**Assignment:**
In the records that follow, find each line with "volume" and pull it out.
== Data shown
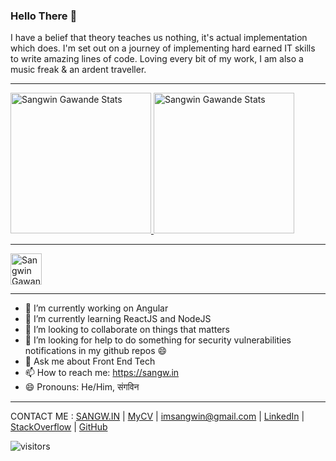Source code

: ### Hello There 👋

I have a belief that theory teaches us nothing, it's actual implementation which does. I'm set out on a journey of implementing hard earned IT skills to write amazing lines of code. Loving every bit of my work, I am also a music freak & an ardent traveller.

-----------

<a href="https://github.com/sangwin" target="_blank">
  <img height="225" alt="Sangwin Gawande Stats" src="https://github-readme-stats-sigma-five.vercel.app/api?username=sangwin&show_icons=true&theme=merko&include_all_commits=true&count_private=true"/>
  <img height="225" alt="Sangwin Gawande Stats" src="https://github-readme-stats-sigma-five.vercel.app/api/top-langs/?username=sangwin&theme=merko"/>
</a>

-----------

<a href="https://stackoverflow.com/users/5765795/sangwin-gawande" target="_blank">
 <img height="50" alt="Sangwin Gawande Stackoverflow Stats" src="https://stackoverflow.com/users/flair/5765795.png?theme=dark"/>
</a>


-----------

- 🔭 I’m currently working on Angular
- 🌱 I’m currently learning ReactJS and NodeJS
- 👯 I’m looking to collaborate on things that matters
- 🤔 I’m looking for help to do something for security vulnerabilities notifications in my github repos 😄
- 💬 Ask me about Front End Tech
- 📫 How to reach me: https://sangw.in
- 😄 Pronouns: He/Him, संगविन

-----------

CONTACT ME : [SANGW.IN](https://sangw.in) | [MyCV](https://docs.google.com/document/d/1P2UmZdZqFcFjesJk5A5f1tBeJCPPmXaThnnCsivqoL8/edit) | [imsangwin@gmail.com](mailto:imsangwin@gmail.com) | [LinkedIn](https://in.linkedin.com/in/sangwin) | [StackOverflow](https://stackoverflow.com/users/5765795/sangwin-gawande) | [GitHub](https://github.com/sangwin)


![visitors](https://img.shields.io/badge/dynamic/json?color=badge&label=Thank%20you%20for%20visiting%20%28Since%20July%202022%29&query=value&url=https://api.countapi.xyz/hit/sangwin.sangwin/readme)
====
== Data shown
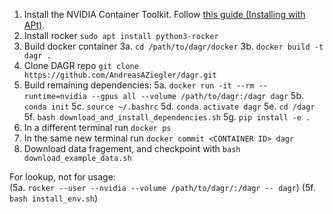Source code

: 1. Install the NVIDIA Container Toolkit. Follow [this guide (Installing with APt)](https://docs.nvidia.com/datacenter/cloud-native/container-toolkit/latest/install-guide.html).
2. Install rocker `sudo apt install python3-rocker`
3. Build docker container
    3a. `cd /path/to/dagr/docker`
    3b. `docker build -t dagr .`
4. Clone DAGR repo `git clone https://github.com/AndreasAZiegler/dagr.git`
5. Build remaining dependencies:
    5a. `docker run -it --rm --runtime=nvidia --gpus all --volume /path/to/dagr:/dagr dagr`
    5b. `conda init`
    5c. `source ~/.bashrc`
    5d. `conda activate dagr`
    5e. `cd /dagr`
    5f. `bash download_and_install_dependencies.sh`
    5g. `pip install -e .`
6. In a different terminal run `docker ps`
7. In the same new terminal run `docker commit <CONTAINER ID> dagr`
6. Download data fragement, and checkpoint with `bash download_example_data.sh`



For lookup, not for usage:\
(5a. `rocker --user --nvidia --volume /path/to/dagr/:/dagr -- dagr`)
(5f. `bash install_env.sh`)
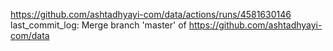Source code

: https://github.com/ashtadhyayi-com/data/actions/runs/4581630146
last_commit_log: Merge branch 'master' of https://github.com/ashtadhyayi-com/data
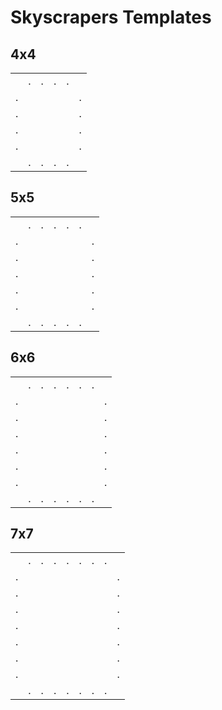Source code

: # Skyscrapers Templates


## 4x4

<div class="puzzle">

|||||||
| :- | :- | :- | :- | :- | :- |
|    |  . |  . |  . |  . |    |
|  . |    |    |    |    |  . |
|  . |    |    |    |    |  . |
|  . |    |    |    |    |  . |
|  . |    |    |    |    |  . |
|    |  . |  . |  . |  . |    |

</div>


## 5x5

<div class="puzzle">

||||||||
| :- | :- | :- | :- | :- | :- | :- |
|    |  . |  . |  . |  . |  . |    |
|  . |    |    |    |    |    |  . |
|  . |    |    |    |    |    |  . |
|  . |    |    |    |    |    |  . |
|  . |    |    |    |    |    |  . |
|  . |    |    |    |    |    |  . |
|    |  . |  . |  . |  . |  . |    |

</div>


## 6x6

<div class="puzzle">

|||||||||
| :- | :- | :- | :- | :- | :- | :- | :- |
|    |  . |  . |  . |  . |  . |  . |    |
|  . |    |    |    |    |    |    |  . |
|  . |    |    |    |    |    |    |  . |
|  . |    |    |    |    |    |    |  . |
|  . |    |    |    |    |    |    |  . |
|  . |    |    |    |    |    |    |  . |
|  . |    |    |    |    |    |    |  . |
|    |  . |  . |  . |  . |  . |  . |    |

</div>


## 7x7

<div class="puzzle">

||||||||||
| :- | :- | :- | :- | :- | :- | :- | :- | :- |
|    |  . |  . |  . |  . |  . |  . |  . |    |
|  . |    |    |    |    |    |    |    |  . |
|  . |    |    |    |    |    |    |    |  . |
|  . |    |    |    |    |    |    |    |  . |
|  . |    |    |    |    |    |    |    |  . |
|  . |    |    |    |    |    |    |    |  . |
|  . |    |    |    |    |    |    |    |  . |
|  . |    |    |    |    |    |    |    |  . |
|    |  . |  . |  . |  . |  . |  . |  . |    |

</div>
====
== Data shown
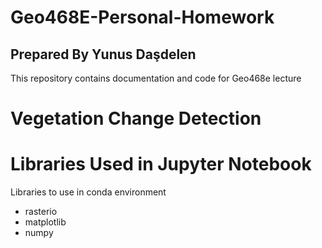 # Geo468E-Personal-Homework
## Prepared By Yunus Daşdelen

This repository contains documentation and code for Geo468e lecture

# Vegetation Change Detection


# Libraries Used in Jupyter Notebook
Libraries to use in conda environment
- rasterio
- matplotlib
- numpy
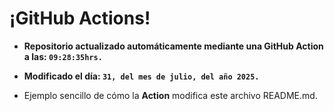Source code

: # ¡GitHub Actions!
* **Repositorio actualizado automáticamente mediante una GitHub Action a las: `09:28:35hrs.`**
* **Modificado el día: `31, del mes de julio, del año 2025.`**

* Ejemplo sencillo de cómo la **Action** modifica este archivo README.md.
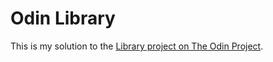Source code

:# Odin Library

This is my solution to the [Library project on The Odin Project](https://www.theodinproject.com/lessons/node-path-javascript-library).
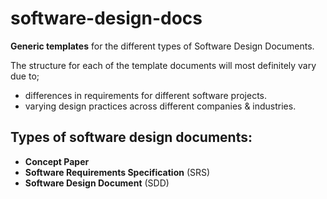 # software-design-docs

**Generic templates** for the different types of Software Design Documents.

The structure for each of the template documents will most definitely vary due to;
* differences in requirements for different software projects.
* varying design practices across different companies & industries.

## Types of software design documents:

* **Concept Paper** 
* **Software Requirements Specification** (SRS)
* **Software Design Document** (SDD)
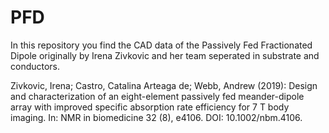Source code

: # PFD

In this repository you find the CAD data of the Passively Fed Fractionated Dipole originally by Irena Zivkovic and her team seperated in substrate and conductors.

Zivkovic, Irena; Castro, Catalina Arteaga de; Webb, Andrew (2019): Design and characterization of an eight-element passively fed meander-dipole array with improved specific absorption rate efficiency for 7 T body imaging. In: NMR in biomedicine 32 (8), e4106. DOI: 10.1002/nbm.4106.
====
**Output of the exercise:**
    5a. `docker run -it --rm --runtime=nvidia --gpus all --volume /path/to/dagr:/dagr dagr`
(5a. `rocker --user --nvidia --volume /path/to/dagr/:/dagr -- dagr`)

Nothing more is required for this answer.